Data section Block Start

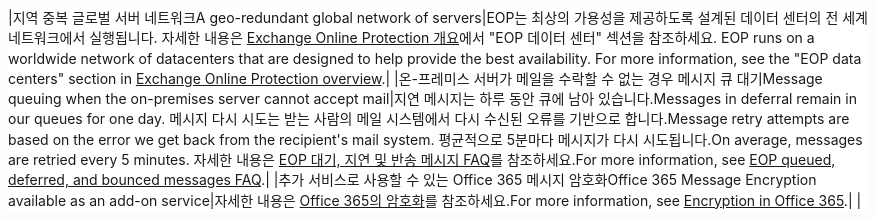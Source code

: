 |<span data-ttu-id="267b0-270">지역 중복 글로벌 서버 네트워크</span><span class="sxs-lookup"><span data-stu-id="267b0-270">A geo-redundant global network of servers</span></span>|<span data-ttu-id="267b0-p129">EOP는 최상의 가용성을 제공하도록 설계된 데이터 센터의 전 세계 네트워크에서 실행됩니다. 자세한 내용은 [Exchange Online Protection 개요](exchange-online-protection-overview.md)에서 "EOP 데이터 센터" 섹션을 참조하세요.  </span><span class="sxs-lookup"><span data-stu-id="267b0-p129">EOP runs on a worldwide network of datacenters that are designed to help provide the best availability. For more information, see the "EOP data centers" section in [Exchange Online Protection overview](exchange-online-protection-overview.md).</span></span>|
|<span data-ttu-id="267b0-273">온-프레미스 서버가 메일을 수락할 수 없는 경우 메시지 큐 대기</span><span class="sxs-lookup"><span data-stu-id="267b0-273">Message queuing when the on-premises server cannot accept mail</span></span>|<span data-ttu-id="267b0-274">지연 메시지는 하루 동안 큐에 남아 있습니다.</span><span class="sxs-lookup"><span data-stu-id="267b0-274">Messages in deferral remain in our queues for one day.</span></span> <span data-ttu-id="267b0-275">메시지 다시 시도는 받는 사람의 메일 시스템에서 다시 수신된 오류를 기반으로 합니다.</span><span class="sxs-lookup"><span data-stu-id="267b0-275">Message retry attempts are based on the error we get back from the recipient's mail system.</span></span> <span data-ttu-id="267b0-276">평균적으로 5분마다 메시지가 다시 시도됩니다.</span><span class="sxs-lookup"><span data-stu-id="267b0-276">On average, messages are retried every 5 minutes.</span></span> <span data-ttu-id="267b0-277">자세한 내용은 [EOP 대기, 지연 및 반송 메시지 FAQ](eop-queued-deferred-and-bounced-messages-faq.yml)를 참조하세요.</span><span class="sxs-lookup"><span data-stu-id="267b0-277">For more information, see [EOP queued, deferred, and bounced messages FAQ](eop-queued-deferred-and-bounced-messages-faq.yml).</span></span>|
|<span data-ttu-id="267b0-278">추가 서비스로 사용할 수 있는 Office 365 메시지 암호화</span><span class="sxs-lookup"><span data-stu-id="267b0-278">Office 365 Message Encryption available as an add-on service</span></span>|<span data-ttu-id="267b0-279">자세한 내용은 [Office 365의 암호화](../../compliance/encryption.md)를 참조하세요.</span><span class="sxs-lookup"><span data-stu-id="267b0-279">For more information, see [Encryption in Office 365](../../compliance/encryption.md).</span></span>|
|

Data section Block End

Assignment: Scan the records for the word "Message", and copy each line where it is found.

Written answer:
|<span data-ttu-id="267b0-273">온-프레미스 서버가 메일을 수락할 수 없는 경우 메시지 큐 대기</span><span class="sxs-lookup"><span data-stu-id="267b0-273">Message queuing when the on-premises server cannot accept mail</span></span>|<span data-ttu-id="267b0-274">지연 메시지는 하루 동안 큐에 남아 있습니다.</span><span class="sxs-lookup"><span data-stu-id="267b0-274">Messages in deferral remain in our queues for one day.</span></span> <span data-ttu-id="267b0-275">메시지 다시 시도는 받는 사람의 메일 시스템에서 다시 수신된 오류를 기반으로 합니다.</span><span class="sxs-lookup"><span data-stu-id="267b0-275">Message retry attempts are based on the error we get back from the recipient's mail system.</span></span> <span data-ttu-id="267b0-276">평균적으로 5분마다 메시지가 다시 시도됩니다.</span><span class="sxs-lookup"><span data-stu-id="267b0-276">On average, messages are retried every 5 minutes.</span></span> <span data-ttu-id="267b0-277">자세한 내용은 [EOP 대기, 지연 및 반송 메시지 FAQ](eop-queued-deferred-and-bounced-messages-faq.yml)를 참조하세요.</span><span class="sxs-lookup"><span data-stu-id="267b0-277">For more information, see [EOP queued, deferred, and bounced messages FAQ](eop-queued-deferred-and-bounced-messages-faq.yml).</span></span>|
|<span data-ttu-id="267b0-278">추가 서비스로 사용할 수 있는 Office 365 메시지 암호화</span><span class="sxs-lookup"><span data-stu-id="267b0-278">Office 365 Message Encryption available as an add-on service</span></span>|<span data-ttu-id="267b0-279">자세한 내용은 [Office 365의 암호화](../../compliance/encryption.md)를 참조하세요.</span><span class="sxs-lookup"><span data-stu-id="267b0-279">For more information, see [Encryption in Office 365](../../compliance/encryption.md).</span></span>|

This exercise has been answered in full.